BASE_URL = "https://d37ci6vzurychx.cloudfront.net/trip-data/"

 Loading the dataset

def ensure_data():
    DATA_DIR.mkdir(exist_ok=True)
    files = []
    for m in MONTHS:
        fname = f"yellow_tripdata_{m}.parquet"
        out   = DATA_DIR/fname
        if not out.exists():
            url = BASE_URL + fname
            print(f"Downloading {fname} …")
            urllib.request.urlretrieve(url, out)
        files.append(str(out))
    return files
files = ensure_data()
print(f"→ {len(files)} files ready (≈{len(files)*23:,} M rows total)")

Defining Pandas workflow

def pandas_workflow(files):
    dfs = [pd.read_parquet(f) for f in files]
    pdf = pd.concat(dfs, ignore_index=True)
    pdf["day"] = pd.to_datetime(pdf[TS_COL]).dt.date 
    return pdf.groupby("day")[VAL_COL].mean().max()
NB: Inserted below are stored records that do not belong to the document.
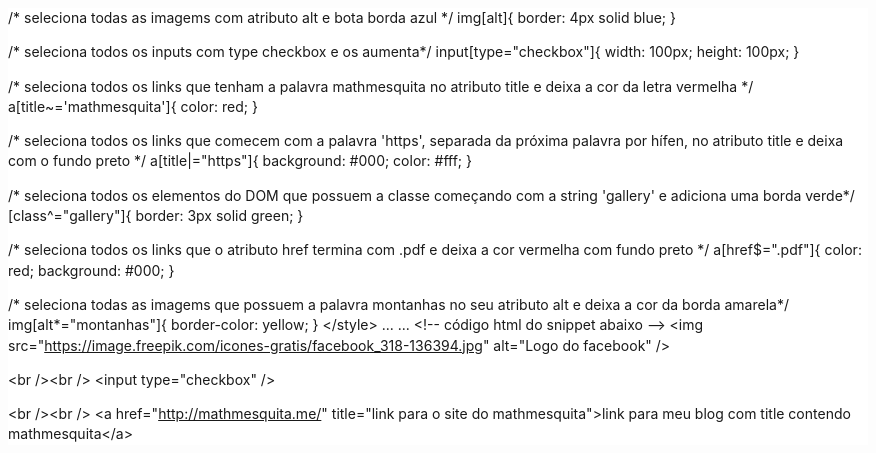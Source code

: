   /* seleciona todas as imagems com atributo alt e bota borda azul */
  img[alt]{
    border: 4px solid blue;
  }

  /* seleciona todos os inputs com type checkbox e os aumenta*/
  input[type="checkbox"]{
    width: 100px;
    height: 100px;
  }

  /* seleciona todos os links que tenham a palavra mathmesquita no atributo title e deixa a cor da letra vermelha */
  a[title~='mathmesquita']{
    color: red;
  }

  /* seleciona todos os links que comecem com a palavra 'https', separada da próxima palavra por hífen, no atributo title e deixa com o fundo preto */
  a[title|="https"]{
    background: #000;
    color: #fff;
  }

  /* seleciona todos os elementos do DOM que possuem a classe começando com a string 'gallery' e adiciona uma borda verde*/
  [class^="gallery"]{
    border: 3px solid green;
  }

  /* seleciona todos os links que o atributo href termina com .pdf e deixa a cor vermelha com fundo preto */
  a[href$=".pdf"]{
    color: red;
    background: #000;
  }

  /* seleciona todas as imagems que possuem a palavra montanhas no seu atributo alt e deixa a cor da borda amarela*/
  img[alt*="montanhas"]{
    border-color: yellow;
  }
&lt;/style&gt;
...
...
&lt;!-- código html do snippet abaixo --&gt;
&lt;img src="https://image.freepik.com/icones-gratis/facebook_318-136394.jpg" alt="Logo do facebook" /&gt;

&lt;br /&gt;&lt;br /&gt;
&lt;input type="checkbox" /&gt;

&lt;br /&gt;&lt;br /&gt;
&lt;a href="http://mathmesquita.me/" title="link para o site do mathmesquita"&gt;link para meu blog com title contendo mathmesquita&lt;/a&gt;
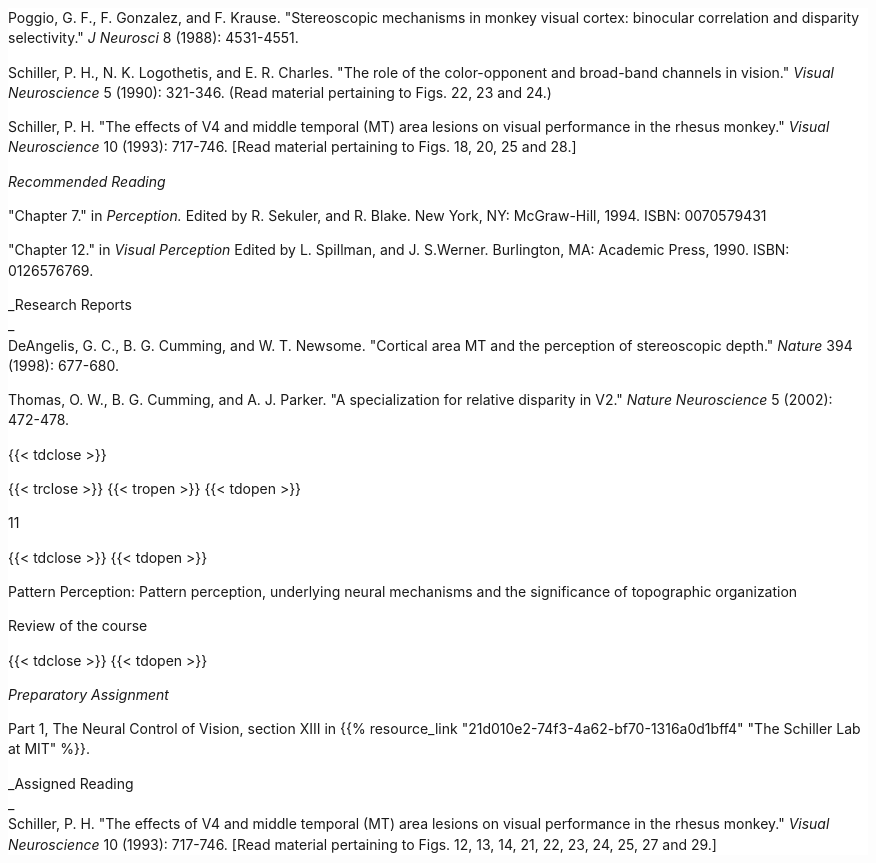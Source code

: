 Poggio, G. F., F. Gonzalez, and F. Krause. "Stereoscopic mechanisms in monkey visual cortex: binocular correlation and disparity selectivity." _J Neurosci_ 8 (1988): 4531-4551.

Schiller, P. H., N. K. Logothetis, and E. R. Charles. "The role of the color-opponent and broad-band channels in vision." _Visual Neuroscience_ 5 (1990): 321-346. (Read material pertaining to Figs. 22, 23 and 24.)

Schiller, P. H. "The effects of V4 and middle temporal (MT) area lesions on visual performance in the rhesus monkey." _Visual Neuroscience_ 10 (1993): 717-746. \[Read material pertaining to Figs. 18, 20, 25 and 28.\]

_Recommended Reading_

"Chapter 7." in _Perception._ Edited by R. Sekuler, and R. Blake. New York, NY: McGraw-Hill, 1994. ISBN: 0070579431

"Chapter 12." in _Visual Perception_ Edited by L. Spillman, and J. S.Werner. Burlington, MA: Academic Press, 1990. ISBN: 0126576769.

_Research Reports  
_  
DeAngelis, G. C., B. G. Cumming, and W. T. Newsome. "Cortical area MT and the perception of stereoscopic depth." _Nature_ 394 (1998): 677-680.

Thomas, O. W., B. G. Cumming, and A. J. Parker. "A specialization for relative disparity in V2." _Nature Neuroscience_ 5 (2002): 472-478.


{{< tdclose >}}

{{< trclose >}}
{{< tropen >}}
{{< tdopen >}}


11


{{< tdclose >}}
{{< tdopen >}}


Pattern Perception: Pattern perception, underlying neural mechanisms and the significance of topographic organization

Review of the course


{{< tdclose >}}
{{< tdopen >}}


_Preparatory Assignment_

Part 1, The Neural Control of Vision, section XIII in {{% resource_link "21d010e2-74f3-4a62-bf70-1316a0d1bff4" "The Schiller Lab at MIT" %}}.

_Assigned Reading  
_  
Schiller, P. H. "The effects of V4 and middle temporal (MT) area lesions on visual performance in the rhesus monkey." _Visual Neuroscience_ 10 (1993): 717-746. \[Read material pertaining to Figs. 12, 13, 14, 21, 22, 23, 24, 25, 27 and 29.\]
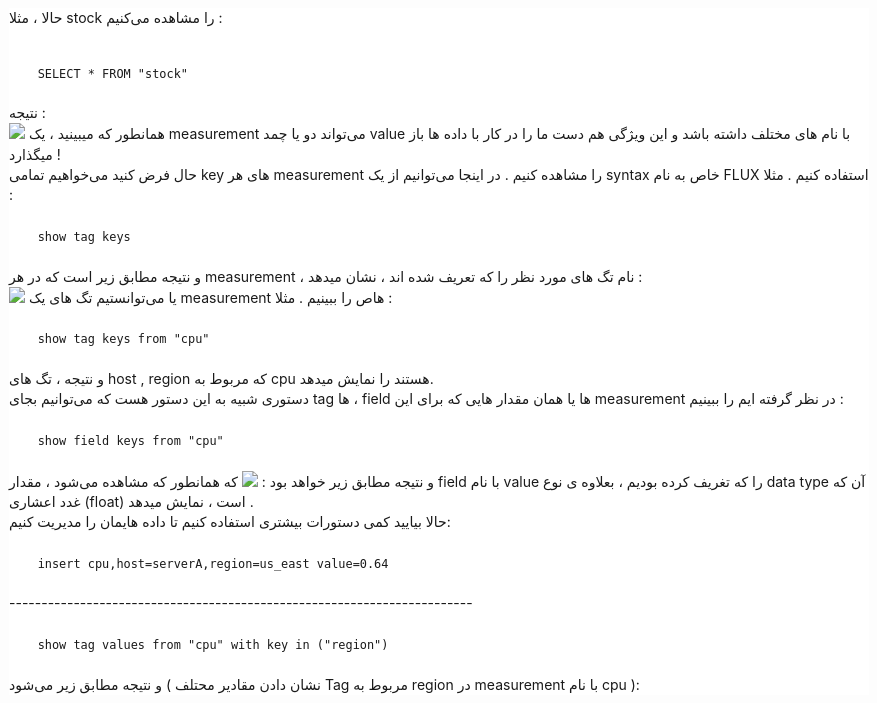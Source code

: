 حالا ، مثلا stock را مشاهده می‌کنیم :
<br/>
<div dir="ltr">
<code>
    SELECT * FROM "stock"
</code>
</div><br />
نتیجه :
<br/>
<img src="./Images/stock_1.png">
همانطور که میبینید ، یک measurement می‌تواند دو یا چمد value با نام های مختلف داشته باشد و این ویژگی هم دست ما را در کار با داده ها باز میگذارد !
<br />
حال فرض کنید می‌خواهیم تمامی key های هر measurement را مشاهده کنیم . در اینجا می‌توانیم از یک syntax خاص به نام FLUX استفاده کنیم . مثلا :
<br/>
<div dir="ltr">
<code>
    show tag keys
</code>
</div><br />
و نتیجه مطابق زیر است که در هر measurement ، نام تگ های مورد نظر را که تعریف شده اند ، نشان میدهد :
<br />
<img src="./Images/show_tag_keys.png" />
یا می‌توانستیم تگ های یک measurement هاص را ببینیم . مثلا :
<br/>
<div dir="ltr">
<code>
    show tag keys from "cpu"
</code>
</div><br />
 و نتیجه ، تگ های host , region که مربوط به cpu هستند را نمایش میدهد.
 <br/>
 دستوری شبیه به این دستور هست که می‌توانیم بجای tag ها ، field ها یا همان مقدار هایی که برای این measurement در نظر گرفته ایم را ببینیم :
 <br/>
<div dir="ltr">
<code>
    show field keys from "cpu"
</code>
</div><br />
و نتیجه مطابق زیر خواهد بود :
<img src="./Images/field_keys_cpu.png">
که همانطور که مشاهده می‌شود ، مقدار field با نام value را که تغریف کرده بودیم ، بعلاوه ی نوع data type آن که غدد اعشاری (float) است ، نمایش میدهد .
<br />
حالا بیایید کمی دستورات بیشتری استفاده کنیم تا داده هایمان را مدیریت کنیم:
 <br/>
<div dir="ltr">
<code>
    insert cpu,host=serverA,region=us_east value=0.64
</code>
</div><br />
<div dir="ltr">
------------------------------------------------------------------------
</div>
<div dir="ltr">
<code>
    show tag values from "cpu" with key in ("region")
</code>
</div><br />
و نتیجه مطابق زیر می‌شود ( نشان دادن مقادیر محتلف Tag مربوط به region در measurement با نام cpu ):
GPU run – Dask + cuDF workflow

# <code:dask-cudf-workflow>
from dask.distributed import Client
from dask_cuda import LocalCUDACluster
import dask_cudf, cudf

def dask_cudf_workflow(files):
    cluster = LocalCUDACluster()
    client  = Client(cluster)
    print("▶ Running on", len(client.ncores()), "GPU(s)")
    
    ddf = dask_cudf.read_parquet(files)
    ddf["day"] = ddf[TS_COL].dt.floor("D")
    # compute group→mean→max across the cluster
    result = (
        ddf
        .groupby("day")[VAL_COL]
        .mean()
        .max()
        .compute()
    )
    client.close()
    cluster.close()
    return result

Results

Even on a single GPU we already saw sub-10 s runtimes; adding GPUs with Dask gave near-linear scaling until network saturation.
That’s a 37× productivity boost without changing a single line of business logic. Ready to drop your processing times from minutes to seconds? Spin up a RAPIDS notebook on TrueFoundry and see the difference.

Try out Rapids on Truefoundry
Book Demo

Beyond Speed: Scalability and Production-Ready Workflows

Speed is fantastic, but equally important is how to integrate these GPU workflows into your overall data platform. Here are a few additional benefits of using RAPIDS on TrueFoundry:

  • Multi-GPU Scaling – Launch a Dask-cuDF cluster on two or more GPUs with a single Job specification. TrueFoundry provisions the scheduler and workers automatically, delivering near-linear throughput gains on data sets that exceed a single GPU’s memory.

  • Seamless Pipeline Promotion – The same notebook code can be promoted to a scheduled batch job or incorporated into a larger workflow through TrueFoundry’s UI. Environment consistency removes “it-works-locally” drift between exploration and production.

  • Cost-Conscious GPU Allocation – Request on-demand or spot GPUs, define auto-scaling rules, and mix CPU and GPU stages within one pipeline. Resources are released when idle, ensuring you pay only for the acceleration you use.

  • Integrated Observability – Platform dashboards expose GPU utilisation, memory footprint, throughput and error/latency metrics, with alerting hooks for proactive tuning and capacity planning.

In conclusion, TrueFoundry bridges the gap between trying out RAPIDS on your data and deploying it in a robust, scalable manner. You get the best of both worlds: extreme speed-ups from NVIDIA RAPIDS and the reliability and ease-of-use of a managed platform.